It’s no secret that I tend to be on the frugal side. Perhaps that’s an understatement—I can be down right cheap, especially when it comes to things I think I can make myself. I also tend to be a little particular and enjoy having things just so. This holiday my husband tapped into both of these neurosis and got me a great book, “Make the Bread, Buy the Butter.” The author, Jennifer Reese, assesses, based on both effort and cost what we should buy and what is best to make. And while much of the content is related to things I do not consume (cured meats, eggs, cheese), it’s nonetheless interesting and has given me great ideas about how best to veganize some of the old standbys. It’s also great to know that when in doubt, I can make my own bagels and we did! Yesterday afternoon I enlisted the help of my littlest baker and we got to work. It really was no trouble at all, and they are in fact the best bagels you’ll ever lay down a tofutti schmear on. Reese uses a recipe from Bernard Clayton’s “The New Complete Book of Breads.” We went the extra mile and used the high gluten flour (I just happened to have some languishing in the cupboard), but skipped the malted barely syrup. Now that I know how good they are, I’ll spring for the barley syrup next time. All in they take about two hours, but that includes a lot of dough rising time. Next time you’re hankering for a real bagel, give this recipe a try.
From “Make the Bread, Buy the Butter.” by Jennifer Reese
Makes ten bagels
- 3 1/2 cups high-gluten flour or all-purpose flour
- 4 1/2 tsp. instant yeast
- 3 tbsp. cane sugar
- 1 tbsp. kosher salt
- 1 1/2 cups warm water (not too warm, water above 130 degrees will kill your yeast)
- Neutral vegetable oil for greasing
- 2 tbsp. barely malt syrup or dark brown sugar
- Coarse cornmeal, for sprinkling
- Optional toppings: sesame seeds, poppy seeds, etc.
- In the bowl of a mixer, combine the flour, yeast, sugar and salt. Add the water and beat hard with the paddle attachment for a few minutes, switching to the dough hook once it all comes together. This is also when you might add a bit more flour if the dough is too wet, but just a bit at a time until you have a stiff dough. Knead for 5 minutes.

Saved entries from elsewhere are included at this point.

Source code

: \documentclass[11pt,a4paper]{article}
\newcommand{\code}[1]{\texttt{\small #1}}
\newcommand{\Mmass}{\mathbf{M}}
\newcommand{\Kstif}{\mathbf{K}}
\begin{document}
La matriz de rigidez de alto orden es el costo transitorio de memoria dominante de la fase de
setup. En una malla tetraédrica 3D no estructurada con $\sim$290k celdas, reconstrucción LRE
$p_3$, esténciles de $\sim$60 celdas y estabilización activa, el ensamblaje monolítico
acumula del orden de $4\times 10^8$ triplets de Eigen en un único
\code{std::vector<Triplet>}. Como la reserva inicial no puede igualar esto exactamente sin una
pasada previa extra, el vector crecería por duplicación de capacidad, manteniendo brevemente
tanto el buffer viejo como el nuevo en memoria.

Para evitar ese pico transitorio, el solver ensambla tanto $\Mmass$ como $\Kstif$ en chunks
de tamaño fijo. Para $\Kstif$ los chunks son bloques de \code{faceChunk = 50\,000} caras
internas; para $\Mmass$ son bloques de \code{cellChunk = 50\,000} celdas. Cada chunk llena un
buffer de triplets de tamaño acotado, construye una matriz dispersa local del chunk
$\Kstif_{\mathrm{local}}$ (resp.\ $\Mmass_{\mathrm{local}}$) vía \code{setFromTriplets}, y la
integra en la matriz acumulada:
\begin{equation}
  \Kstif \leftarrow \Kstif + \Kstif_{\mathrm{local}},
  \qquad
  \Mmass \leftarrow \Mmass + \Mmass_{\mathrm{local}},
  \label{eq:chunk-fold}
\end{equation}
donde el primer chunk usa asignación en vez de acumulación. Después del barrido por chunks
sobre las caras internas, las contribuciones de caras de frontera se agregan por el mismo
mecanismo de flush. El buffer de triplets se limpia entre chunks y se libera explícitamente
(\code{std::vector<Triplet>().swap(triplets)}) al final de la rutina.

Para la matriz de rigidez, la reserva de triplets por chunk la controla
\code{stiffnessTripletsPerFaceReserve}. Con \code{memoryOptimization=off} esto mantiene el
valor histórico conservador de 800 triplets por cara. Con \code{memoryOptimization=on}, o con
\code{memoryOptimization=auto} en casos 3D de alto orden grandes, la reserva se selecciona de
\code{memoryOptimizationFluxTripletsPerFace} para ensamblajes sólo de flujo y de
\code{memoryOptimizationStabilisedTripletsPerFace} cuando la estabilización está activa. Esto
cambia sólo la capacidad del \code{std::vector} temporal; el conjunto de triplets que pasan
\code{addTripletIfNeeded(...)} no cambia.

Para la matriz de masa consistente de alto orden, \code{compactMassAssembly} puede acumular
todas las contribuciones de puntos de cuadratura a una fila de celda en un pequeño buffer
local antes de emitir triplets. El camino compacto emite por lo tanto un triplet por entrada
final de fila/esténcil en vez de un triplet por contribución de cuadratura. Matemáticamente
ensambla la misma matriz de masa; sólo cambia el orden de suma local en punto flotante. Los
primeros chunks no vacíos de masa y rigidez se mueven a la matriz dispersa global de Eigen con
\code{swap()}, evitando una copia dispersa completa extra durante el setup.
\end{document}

- Place dough in a lightly greased bowl and cover with a clean, damp towel to rise about one hour. Dough will have doubled in size.
- Preheat oven to 400 degrees F and bring a large pot of water to boil. While water is heating, lightly oil one baking sheet and sprinkle another generously with cornmeal.
- Deflate the dough and divide it into 10 pieces. Roll each piece into the neatest ball you can and then stick your thumb through the middle to coax it into a bagel shape. Let bagels rest on the greased baking sheet for 10 minutes.
- Once the water is at a rolling boil, add the brown sugar or barley syrup. Drop the bagels into the water, three at a time. Let them simmer for a minute and flip them over to simmer for another minute. Remove with a slotted spoon back to the greased baking sheet to dry a bit. Repeat with the remaining bagels.
- Move all the boiled bagels to the cornmeal sprinkled baking sheet. The bottoms of my bagels were pretty wet still when I did this and too much cornmeal stuck. I recommend flipping them over when putting them down so the drier side sits in the cornmeal. If you want to add any toppings, this is the time to sprinkle away.
- Bake for 25 to 35 minutes, until golden brown. Store for up to a week or tuck away in the freezer for longer storage.